De leden van de PvdA-fractie vragen of de regering kan toelichten waarom er in artikel 3:8a Wajong per AMvB regels worden gesteld met betrekking tot de beoordeling van de mogelijkheden tot arbeidsparticipatie van een jonggehandicapte. Hoe ziet de regering de rol van de Kamer bij het stellen van deze regels? Kan de regering voorbeelden noemen van regels met betrekking tot de beoordeling van de mogelijkheden tot arbeidsparticipatie van een jonggehandicapte?

3.5. Onderdeel U

3.5.1. Artikel 8:10b. Beoordeling mogelijkheden tot arbeidsparticipatie op 1 januari 2014

De leden van de PvdA-fractie vragen of de regering kan toelichten waarom er in artikel 8:10b Wajong per AMvB regels worden gesteld met betrekking tot de beoordeling van de mogelijkheden tot arbeidsparticipatie van een jonggehandicapte. Hoe ziet de regering de rol van de Kamer bij het stellen van deze regels? Kan de regering toelichten wat de afwijkende procedure, genoemd in artikel 8:10b Wajong kan inhouden? Wat kunnen eventuele gevolgen van een afwijkende procedure zijn voor betrokkenen?

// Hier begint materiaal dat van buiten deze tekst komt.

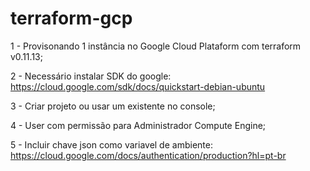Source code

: # terraform-gcp

1 - Provisonando 1 instância no Google Cloud Plataform com terraform v0.11.13;

2 - Necessário instalar SDK do google:
https://cloud.google.com/sdk/docs/quickstart-debian-ubuntu

3 - Criar projeto ou usar um existente no console;

4 - User com permissão para Administrador Compute Engine;

5 - Incluir chave json como variavel de ambiente:
https://cloud.google.com/docs/authentication/production?hl=pt-br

4. Artikel IV. Wijziging van de Wet participatiebudget

4.1. Onderdeel B

De leden van de PvdA-fractie vragen of de regering kan toelichten waarom er in artikel 2 Wet Participatiebudget per AMvB regels worden gesteld voor de verdeling van de uitkering over de colleges en de gegevens die ten grondslag liggen aan die verdeling en de samengestelde delen van die uitkering. Hoe ziet de regering de rol van de Kamer bij het verdelen van deze uitkering en de gegevens die hieraan ten grondslag liggen? Kan de regering toelichten wanneer en op welke manier de voorgestelde delegatiebepaling zal worden ingevuld?

4.2. Onderdeel D

De leden van de SGP-fractie hebben uit het algemeen deel van de toelichting opgemaakt dat het wetsvoorstel beoogt de verordeningsplicht voor gemeenten ten aanzien van niet-uitkeringsgerechtigden in artikel 3a van de Wet op het participatiebudget op te nemen. Zij vragen op welke wijze is geregeld dat de gemeente in haar verordening aandacht besteedt aan niet-uitkeringsgerechtigden.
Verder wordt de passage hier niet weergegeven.